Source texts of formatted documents
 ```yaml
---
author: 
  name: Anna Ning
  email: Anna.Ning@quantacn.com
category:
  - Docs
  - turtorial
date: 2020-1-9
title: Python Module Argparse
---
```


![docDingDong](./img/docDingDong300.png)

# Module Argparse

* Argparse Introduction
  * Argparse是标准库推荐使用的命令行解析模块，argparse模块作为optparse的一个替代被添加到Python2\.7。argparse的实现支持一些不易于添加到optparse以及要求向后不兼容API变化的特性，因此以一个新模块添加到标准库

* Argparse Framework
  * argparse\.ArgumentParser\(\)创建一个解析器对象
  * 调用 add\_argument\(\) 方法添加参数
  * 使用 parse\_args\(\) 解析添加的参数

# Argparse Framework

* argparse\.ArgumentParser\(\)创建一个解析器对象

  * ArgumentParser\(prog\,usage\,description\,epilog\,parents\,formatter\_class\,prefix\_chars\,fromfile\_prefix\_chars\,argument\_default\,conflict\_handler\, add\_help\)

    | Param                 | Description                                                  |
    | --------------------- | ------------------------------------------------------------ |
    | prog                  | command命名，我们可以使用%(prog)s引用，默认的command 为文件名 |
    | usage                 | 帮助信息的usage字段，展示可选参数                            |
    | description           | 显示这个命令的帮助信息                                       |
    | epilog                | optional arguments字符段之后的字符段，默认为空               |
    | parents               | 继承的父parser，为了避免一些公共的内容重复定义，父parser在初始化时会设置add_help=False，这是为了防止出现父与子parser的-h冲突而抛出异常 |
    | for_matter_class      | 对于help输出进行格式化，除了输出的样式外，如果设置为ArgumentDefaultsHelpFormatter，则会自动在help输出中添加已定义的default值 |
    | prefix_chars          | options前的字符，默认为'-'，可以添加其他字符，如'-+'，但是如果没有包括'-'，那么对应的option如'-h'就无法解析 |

■ **Required action**
A faithful, complete copy of the entries above is required.

■ **The completed task**
 ```yaml
---
author: 
  name: Anna Ning
  email: Anna.Ning@quantacn.com
category:
  - Docs
  - turtorial
date: 2020-1-9
title: Python Module Argparse
---
```


![docDingDong](./img/docDingDong300.png)

# Module Argparse

* Argparse Introduction
  * Argparse是标准库推荐使用的命令行解析模块，argparse模块作为optparse的一个替代被添加到Python2\.7。argparse的实现支持一些不易于添加到optparse以及要求向后不兼容API变化的特性，因此以一个新模块添加到标准库

* Argparse Framework
  * argparse\.ArgumentParser\(\)创建一个解析器对象
  * 调用 add\_argument\(\) 方法添加参数
  * 使用 parse\_args\(\) 解析添加的参数

# Argparse Framework

* argparse\.ArgumentParser\(\)创建一个解析器对象

  * ArgumentParser\(prog\,usage\,description\,epilog\,parents\,formatter\_class\,prefix\_chars\,fromfile\_prefix\_chars\,argument\_default\,conflict\_handler\, add\_help\)

    | Param                 | Description                                                  |
    | --------------------- | ------------------------------------------------------------ |
    | prog                  | command命名，我们可以使用%(prog)s引用，默认的command 为文件名 |
    | usage                 | 帮助信息的usage字段，展示可选参数                            |
    | description           | 显示这个命令的帮助信息                                       |
    | epilog                | optional arguments字符段之后的字符段，默认为空               |
    | parents               | 继承的父parser，为了避免一些公共的内容重复定义，父parser在初始化时会设置add_help=False，这是为了防止出现父与子parser的-h冲突而抛出异常 |
    | for_matter_class      | 对于help输出进行格式化，除了输出的样式外，如果设置为ArgumentDefaultsHelpFormatter，则会自动在help输出中添加已定义的default值 |
    | prefix_chars          | options前的字符，默认为'-'，可以添加其他字符，如'-+'，但是如果没有包括'-'，那么对应的option如'-h'就无法解析 |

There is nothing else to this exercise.